THE INPUT:
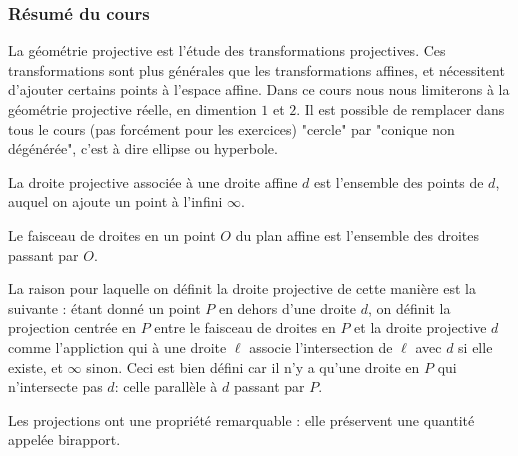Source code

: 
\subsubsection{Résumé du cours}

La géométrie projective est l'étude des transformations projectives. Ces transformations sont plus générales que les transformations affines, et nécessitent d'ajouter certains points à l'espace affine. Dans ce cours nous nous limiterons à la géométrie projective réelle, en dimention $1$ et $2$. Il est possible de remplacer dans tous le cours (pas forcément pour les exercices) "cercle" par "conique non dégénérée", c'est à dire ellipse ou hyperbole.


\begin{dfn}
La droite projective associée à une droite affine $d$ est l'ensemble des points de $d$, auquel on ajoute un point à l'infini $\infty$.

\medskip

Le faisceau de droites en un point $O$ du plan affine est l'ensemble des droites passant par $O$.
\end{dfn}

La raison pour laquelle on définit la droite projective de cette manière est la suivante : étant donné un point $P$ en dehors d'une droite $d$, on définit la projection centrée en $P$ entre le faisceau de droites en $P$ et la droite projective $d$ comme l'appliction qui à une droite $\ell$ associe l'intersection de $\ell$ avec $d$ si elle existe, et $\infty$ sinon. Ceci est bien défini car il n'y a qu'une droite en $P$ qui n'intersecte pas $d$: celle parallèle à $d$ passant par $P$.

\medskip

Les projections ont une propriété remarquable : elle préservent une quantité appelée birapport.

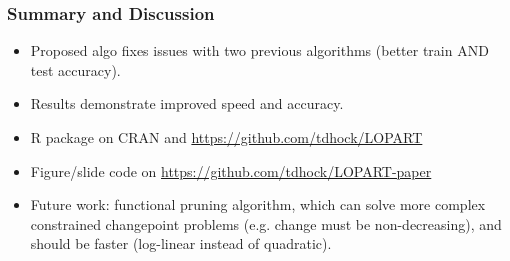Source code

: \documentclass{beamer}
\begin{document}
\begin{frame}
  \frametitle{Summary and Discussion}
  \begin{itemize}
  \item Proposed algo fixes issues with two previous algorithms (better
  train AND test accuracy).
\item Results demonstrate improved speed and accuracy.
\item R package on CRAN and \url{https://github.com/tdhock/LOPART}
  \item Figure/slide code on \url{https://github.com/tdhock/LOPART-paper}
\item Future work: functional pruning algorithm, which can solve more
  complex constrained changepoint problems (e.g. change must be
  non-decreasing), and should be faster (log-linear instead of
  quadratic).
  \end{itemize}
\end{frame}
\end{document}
--
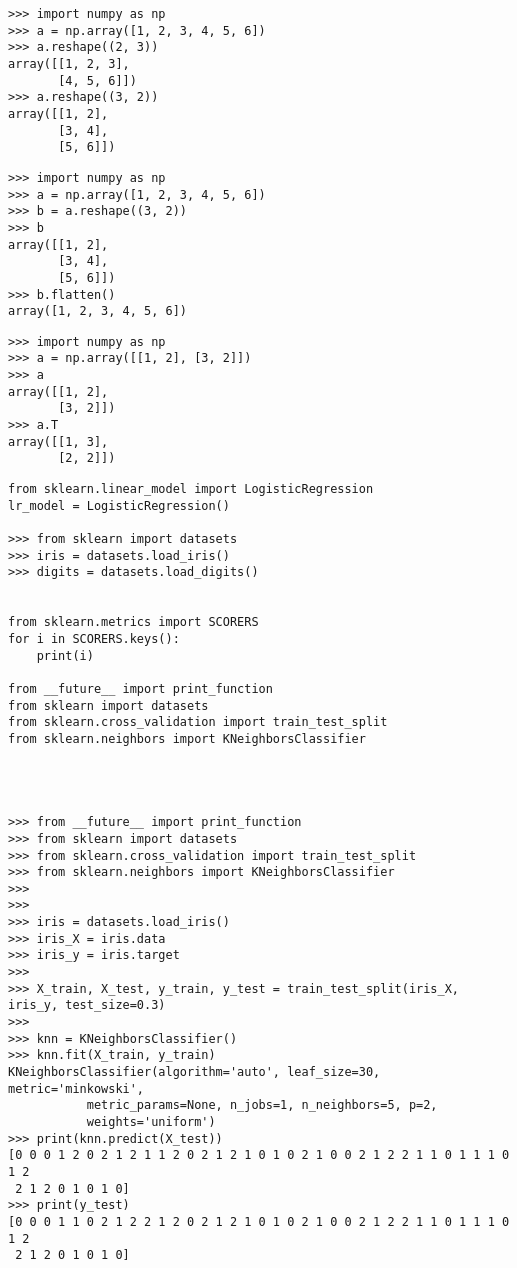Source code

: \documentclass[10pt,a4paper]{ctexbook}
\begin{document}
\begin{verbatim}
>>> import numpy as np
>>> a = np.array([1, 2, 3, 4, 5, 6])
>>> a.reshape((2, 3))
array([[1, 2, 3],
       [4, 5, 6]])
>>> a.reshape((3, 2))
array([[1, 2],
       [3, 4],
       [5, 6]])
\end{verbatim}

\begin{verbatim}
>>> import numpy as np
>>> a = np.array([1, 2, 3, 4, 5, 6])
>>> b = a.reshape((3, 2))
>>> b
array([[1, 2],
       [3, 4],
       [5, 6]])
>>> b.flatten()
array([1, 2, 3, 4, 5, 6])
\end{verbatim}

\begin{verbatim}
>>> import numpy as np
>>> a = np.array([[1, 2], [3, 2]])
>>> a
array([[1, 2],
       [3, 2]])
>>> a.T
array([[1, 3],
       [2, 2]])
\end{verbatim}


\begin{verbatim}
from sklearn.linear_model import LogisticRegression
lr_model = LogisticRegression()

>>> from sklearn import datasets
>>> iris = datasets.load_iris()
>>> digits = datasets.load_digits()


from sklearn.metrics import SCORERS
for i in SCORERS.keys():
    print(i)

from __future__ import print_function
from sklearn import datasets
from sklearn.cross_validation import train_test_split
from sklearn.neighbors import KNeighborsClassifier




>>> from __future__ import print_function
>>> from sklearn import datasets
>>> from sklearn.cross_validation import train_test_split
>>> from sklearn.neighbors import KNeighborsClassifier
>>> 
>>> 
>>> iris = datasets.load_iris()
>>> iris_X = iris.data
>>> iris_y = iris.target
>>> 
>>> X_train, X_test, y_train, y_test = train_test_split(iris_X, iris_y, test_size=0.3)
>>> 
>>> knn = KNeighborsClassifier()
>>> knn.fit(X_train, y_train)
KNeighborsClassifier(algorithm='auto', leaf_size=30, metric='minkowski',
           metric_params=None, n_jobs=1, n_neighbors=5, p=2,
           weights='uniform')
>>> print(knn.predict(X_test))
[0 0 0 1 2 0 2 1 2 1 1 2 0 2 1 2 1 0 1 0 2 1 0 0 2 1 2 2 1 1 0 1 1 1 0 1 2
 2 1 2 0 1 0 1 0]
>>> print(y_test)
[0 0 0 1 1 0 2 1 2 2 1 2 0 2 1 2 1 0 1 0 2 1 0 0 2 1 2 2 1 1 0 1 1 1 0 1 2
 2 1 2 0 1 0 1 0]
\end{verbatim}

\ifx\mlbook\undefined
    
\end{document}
--
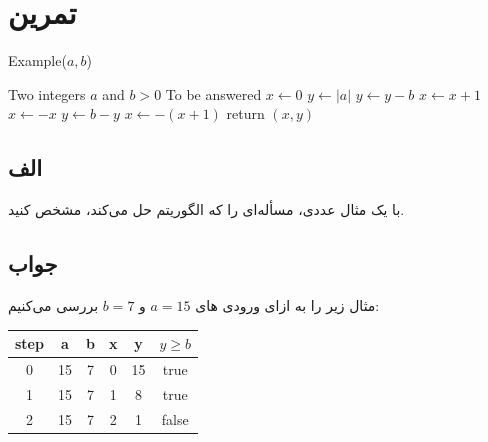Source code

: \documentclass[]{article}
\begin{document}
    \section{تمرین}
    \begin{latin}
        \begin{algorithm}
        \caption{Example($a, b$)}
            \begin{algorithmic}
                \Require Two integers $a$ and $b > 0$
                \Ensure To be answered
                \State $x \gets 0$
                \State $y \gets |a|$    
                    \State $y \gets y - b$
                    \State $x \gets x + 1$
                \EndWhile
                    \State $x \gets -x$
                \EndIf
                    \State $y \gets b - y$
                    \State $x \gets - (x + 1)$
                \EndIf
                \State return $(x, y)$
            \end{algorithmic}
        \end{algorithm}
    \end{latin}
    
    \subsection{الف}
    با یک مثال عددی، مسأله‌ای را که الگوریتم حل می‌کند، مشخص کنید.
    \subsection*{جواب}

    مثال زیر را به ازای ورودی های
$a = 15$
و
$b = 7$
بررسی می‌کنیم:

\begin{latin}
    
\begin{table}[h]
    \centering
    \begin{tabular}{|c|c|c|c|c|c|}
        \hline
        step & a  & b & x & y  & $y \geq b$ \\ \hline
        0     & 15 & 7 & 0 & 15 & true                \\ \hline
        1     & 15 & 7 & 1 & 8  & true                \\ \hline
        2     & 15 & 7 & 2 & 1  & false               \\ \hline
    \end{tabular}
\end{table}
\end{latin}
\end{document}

PROBLEM STATEMENT:
Show all lines in the entries above where the string "SCORERS" appears.

OUTPUT OF THE TASK:
from sklearn.metrics import SCORERS
for i in SCORERS.keys():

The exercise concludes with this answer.